Secondo uno Studio del PIK che per la prima volta fornisce le proiezioni complete dello spreco di cibo dei Paesi di tutto il mondo, calcola che le emissioni correlate potrebbero raggiungere al 2050 i 2,5 miliardi di tonnellate di CO2 equivalenti, rispetto agli attuali 500 milioni.
È quanto prevede un nuovo studio condotto dal Potsdam Institute for Climate Research (PIK) che per la prima volta fornisce le proiezioni complete dello spreco di cibo dei Paesi di tutto il mondo, calcola che le emissioni correlate potrebbero arrivare al 2050 a 2,5 miliardi di tonnellate di CO2 equivalenti.Secondo lo Studio “Food Surplus and Its Climate Burdens”, pubblicato on line il 7 aprile 2016 su Environmental Science&Technology, attualmente un terzo del cibo che produciamo non finisce nei nostri piatti e tale cifra è destinata ad aumentare in maniera notevole, qualora Paesi emergenti come Cina e India dovessero adottare stili di vita alimentare degli occidentali. Pertanto, ridurre i rifiuti alimentari offrirebbe la possibilità di garantire la sicurezza alimentare e al contempo contribuirebbe a mitigare la pericolosità dei cambiamenti climatici.“Ridurre i rifiuti alimentari può contribuire alla lotta contro la fame – ha affermato il principale autore dello Studio, Ceren Hic – ma, in un certo qual modo, anche a evitare gli impatti climatici come diffuse condizioni meteorologiche estreme e innalzamento del livello del mare”.Anche se la disponibilità di cibo a livello di media globale è stata superiore in teoria alla domanda, alcuni Paesi in via di sviluppo sono ancora alle prese con la lotta contro denutrizione o, addirittura, fame.
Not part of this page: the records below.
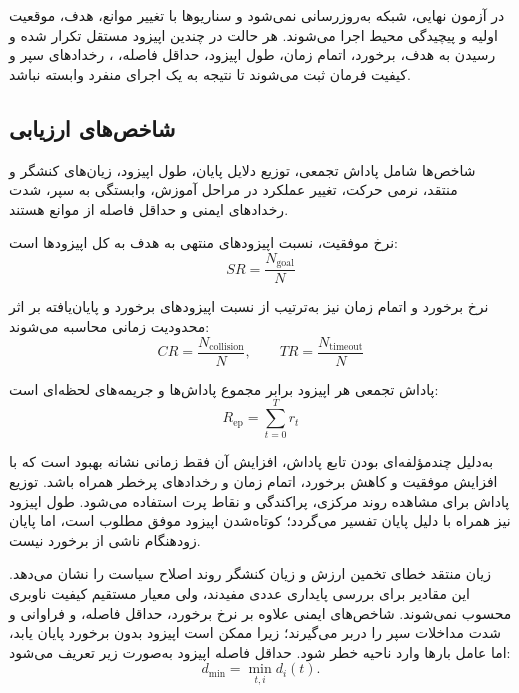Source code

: در آزمون نهایی، شبکه به‌روزرسانی نمی‌شود و سناریوها با تغییر موانع، هدف، موقعیت اولیه و پیچیدگی محیط اجرا می‌شوند. هر حالت در چندین اپیزود مستقل تکرار شده و رسیدن به هدف، برخورد، اتمام زمان، طول اپیزود، حداقل فاصله، ، رخدادهای سپر و کیفیت فرمان ثبت می‌شوند تا نتیجه به یک اجرای منفرد وابسته نباشد.

\subsection{شاخص‌های ارزیابی}
\label{subsec:evaluation_metrics}

شاخص‌ها شامل پاداش تجمعی، توزیع دلایل پایان، طول اپیزود، زیان‌های کنشگر و منتقد، نرمی حرکت، تغییر عملکرد در مراحل آموزش، وابستگی به سپر، شدت رخدادهای ایمنی و حداقل فاصله از موانع هستند.

نرخ موفقیت، نسبت اپیزودهای منتهی به هدف به کل اپیزودها است:
\begin{equation}
	SR = \frac{N_{\mathrm{goal}}}{N}
	\label{eq:success_rate_definition}
\end{equation}

نرخ برخورد و اتمام زمان نیز به‌ترتیب از نسبت اپیزودهای برخورد و پایان‌یافته بر اثر محدودیت زمانی محاسبه می‌شوند:
\begin{equation}
	CR = \frac{N_{\mathrm{collision}}}{N},
	\qquad
	TR = \frac{N_{\mathrm{timeout}}}{N}
	\label{eq:collision_timeout_rate_definition}
\end{equation}

پاداش تجمعی هر اپیزود برابر مجموع پاداش‌ها و جریمه‌های لحظه‌ای است:
\begin{equation}
	R_{\mathrm{ep}} = \sum_{t=0}^{T} r_t
	\label{eq:episode_return_definition}
\end{equation}

به‌دلیل چندمؤلفه‌ای بودن تابع پاداش، افزایش آن فقط زمانی نشانه بهبود است که با افزایش موفقیت و کاهش برخورد، اتمام زمان و رخدادهای پرخطر همراه باشد. توزیع پاداش برای مشاهده روند مرکزی، پراکندگی و نقاط پرت استفاده می‌شود. طول اپیزود نیز همراه با دلیل پایان تفسیر می‌گردد؛ کوتاه‌شدن اپیزود موفق مطلوب است، اما پایان زودهنگام ناشی از برخورد نیست.

زیان منتقد خطای تخمین ارزش و زیان کنشگر روند اصلاح سیاست را نشان می‌دهد. این مقادیر برای بررسی پایداری عددی مفیدند، ولی معیار مستقیم کیفیت ناوبری محسوب نمی‌شوند. شاخص‌های ایمنی علاوه بر نرخ برخورد، حداقل فاصله،  و فراوانی و شدت مداخلات سپر را دربر می‌گیرند؛ زیرا ممکن است اپیزود بدون برخورد پایان یابد، اما عامل بارها وارد ناحیه خطر شود. حداقل فاصله اپیزود به‌صورت زیر تعریف می‌شود:
\begin{equation}
	d_{\min} = \min_{t,i} d_i(t).
	\label{eq:min_obstacle_distance_definition}
\end{equation}

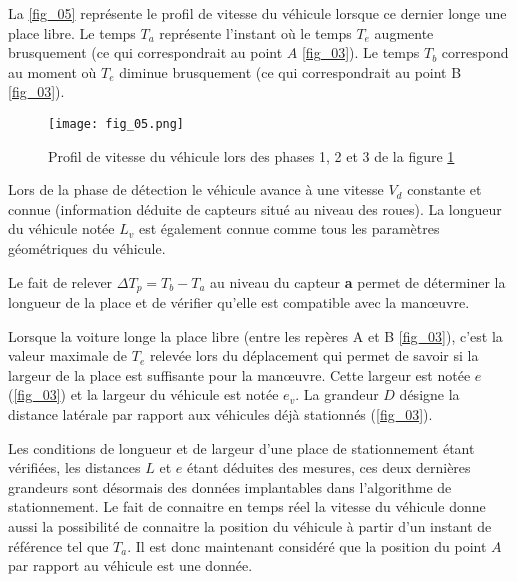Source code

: La \autoref{fig_05} représente le profil de vitesse du véhicule lorsque ce dernier longe une place libre. Le temps $T_a$
représente l’instant où le temps $T_e$ augmente brusquement (ce qui correspondrait au point $A$ \autoref{fig_03}). Le temps
$T_b$
correspond au moment où $T_e$ diminue brusquement (ce qui correspondrait au point B \autoref{fig_03}).

\begin{figure}[H]
\centering
\texttt{[image: fig\_05.png]}
\caption{Profil de vitesse du véhicule lors des phases 1, 2 et 3 de la figure \ref{fig_05} \label{fig_05}}
\end{figure}

Lors de la phase de détection le véhicule avance à une vitesse $V_d$ constante et connue (information déduite de
capteurs situé au niveau des roues). La longueur du véhicule notée $L_v$
est également connue comme tous les
paramètres géométriques du véhicule.

Le fait de relever $\Delta T_p = T_b - T_a$ au niveau du capteur \textbf{a} permet de déterminer la longueur de la place et de vérifier qu’elle est compatible avec la manœuvre.


Lorsque la voiture longe la place libre (entre les repères A et B \autoref{fig_03}), c’est la valeur maximale de $T_e$ relevée
lors du déplacement qui permet de savoir si la largeur de la place est suffisante pour la manœuvre. Cette largeur
est notée $e$ (\autoref{fig_03}) et la largeur du véhicule est notée $e_v$. La grandeur $D$ désigne la distance latérale par rapport aux véhicules déjà stationnés (\autoref{fig_03}).


Les conditions de longueur et de largeur d’une place de stationnement étant vérifiées, les distances $L$ et $e$ étant déduites des mesures, ces deux dernières grandeurs sont désormais des données implantables dans l’algorithme de stationnement. Le fait de connaitre en temps réel la vitesse du véhicule donne aussi la possibilité de connaitre la position du véhicule à partir d’un instant de référence tel que $T_a$. Il est donc maintenant considéré que la
position du point $A$ par rapport au véhicule est une donnée.

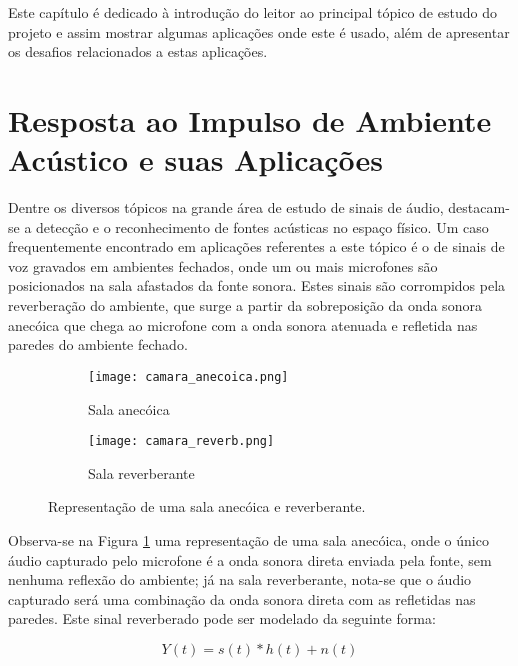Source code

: Este capítulo é dedicado à introdução do leitor ao principal tópico de estudo do projeto e assim mostrar
algumas aplicações onde este é usado, além de apresentar os desafios relacionados a estas aplicações.

\section{Resposta ao Impulso de Ambiente Acústico e suas Aplicações}

Dentre os diversos tópicos na grande área de estudo de sinais de áudio, destacam-se a detecção e o reconhecimento de fontes acústicas no espaço físico.
Um caso frequentemente encontrado em aplicações referentes a este tópico é o de sinais de voz gravados em ambientes fechados,
onde um ou mais microfones são posicionados na sala afastados da fonte sonora.
Estes sinais são corrompidos pela reverberação do ambiente, que surge a partir da sobreposição da onda sonora anecóica que chega ao microfone com a 
onda sonora atenuada e refletida nas paredes do ambiente fechado. 

\begin{figure} [H]
    \begin{subfigure}{.5\textwidth}
        \centering
        \texttt{[image: camara\_anecoica.png]}
        \caption{Sala anecóica}    
    \end{subfigure}
    \begin{subfigure}{.5\textwidth}
        \centering
        \texttt{[image: camara\_reverb.png]}
        \caption{Sala reverberante}    
    \end{subfigure}
    \caption{Representação de uma sala anecóica e reverberante.}
    \label{fig:Rooms}
\end{figure}

Observa-se na Figura \ref{fig:Rooms} uma representação de uma sala anecóica, onde o único áudio capturado pelo microfone é a onda sonora direta
enviada pela fonte, sem nenhuma reflexão do ambiente; já na sala reverberante, nota-se que o áudio capturado será uma combinação da onda sonora direta
com as refletidas nas paredes. 
Este sinal reverberado pode ser modelado da seguinte forma:

\begin{equation} \label{eqn:model}
    Y(t) = s(t) \ast h(t) + n(t)
\end{equation}

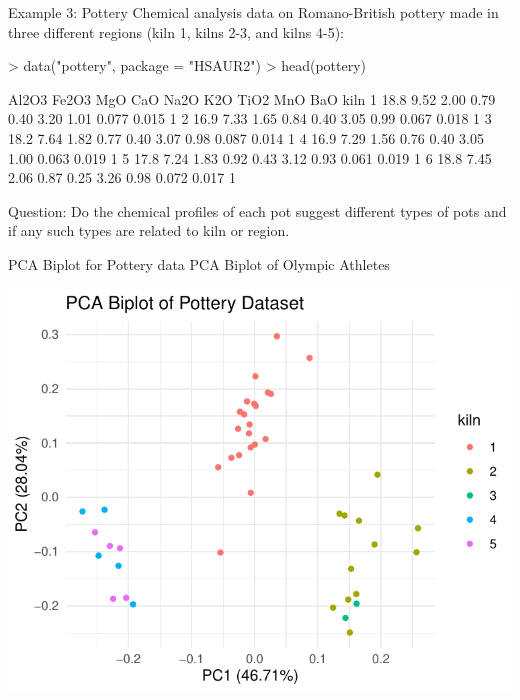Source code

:\documentclass[11pt,handout,aspectratio=169]{beamer}
\begin{document}
\begin{frame}[fragile]{Example 3: Pottery}
Chemical analysis data on Romano-British pottery made in three different regions (kiln 1, kilns 2-3, and kilns 4-5):{\scriptsize
\begin{Schunk}
\begin{Sinput}
> data("pottery", package = "HSAUR2")
> head(pottery)
\end{Sinput}
\begin{Soutput}
  Al2O3 Fe2O3  MgO  CaO Na2O  K2O TiO2   MnO   BaO kiln
1  18.8  9.52 2.00 0.79 0.40 3.20 1.01 0.077 0.015    1
2  16.9  7.33 1.65 0.84 0.40 3.05 0.99 0.067 0.018    1
3  18.2  7.64 1.82 0.77 0.40 3.07 0.98 0.087 0.014    1
4  16.9  7.29 1.56 0.76 0.40 3.05 1.00 0.063 0.019    1
5  17.8  7.24 1.83 0.92 0.43 3.12 0.93 0.061 0.019    1
6  18.8  7.45 2.06 0.87 0.25 3.26 0.98 0.072 0.017    1
\end{Soutput}
\end{Schunk}
}
Question: Do the chemical profiles of each pot suggest different types of pots and if any such types are related to kiln or region.
\end{frame}


\begin{frame}[fragile]{PCA Biplot for Pottery data}
PCA Biplot of Olympic Athletes	{\scriptsize
\begin{center}
\includegraphics[width=.6\textwidth]{pics/plot4.2.pdf}		
\end{center}}
\end{frame}
\end{document}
“Allo stesso tempo, l’agricoltura è tuttora una delle principali cause dei cambiamenti climatici, rappresentando oltre il 20% delle emissioni complessive di gas serra globali nel 2010 – ha sottolineato Prajal Pradhan, co-autore della ricerca – Evitare lo spreco di cibo e i conseguenti rifiuti potrebbe fare evitare, quindi, emissioni superflue di gas serra e contribuire a mitigare i cambiamenti climatici”.I ricercatori hanno analizzato le tipologie corporee e le esigenze alimentari del passato e dei diversi futuri scenari, in relazione ai cambiamenti demografici, così come la domanda e la disponibilità di cibo, e le emissioni associate, scoprendo che mentre la domanda alimentare media globale per persona rimane pressoché costante, negli ultimi cinque decenni, la disponibilità di cibo è rapidamente aumentata.
“Ancora più importante, è che la percentuale di disponibilità e richiesta di cibo mostra una relazione lineare con lo sviluppo umano – ha aggiunto Pradhan – indicando che i Paesi più ricchi consumano più cibo di quanto sia salutare o semplicemente sprecano”.Di conseguenza, secondo lo Studio, le emissioni di gas serra associate con rifiuti alimentari potrebbero aumentare enormemente dagli attuali 500 milioni di tonnellate equivalenti ai 2,5 miliardi annui entro il 2050.
Le emissioni derivanti dal settore agricolo diventeranno sempre più considerevoli, per effetto di una crescita demografica inarrestabile e dei cambiamenti dello stile di vita, tali da prevedere che entro il 2050 le emissioni soltanto dall’agricoltura aumenteranno fino a raggiungere i 18 miliardi di tonnellate di CO2eq.
“In tal modo, le emissioni legate allo spreco di cibo sono solo la punta di un iceberg – ha spiegato Pradhan – Nondimeno, è abbastanza sorprendente che fino al 14% delle emissioni agricole globali nel 2050 potrebbe facilmente essere evitata attraverso una migliore gestione e distribuzione dei prodotti alimentari. Cambiare i comportamenti individuali potrebbe risultare una chiave per mitigare la crisi climatica”.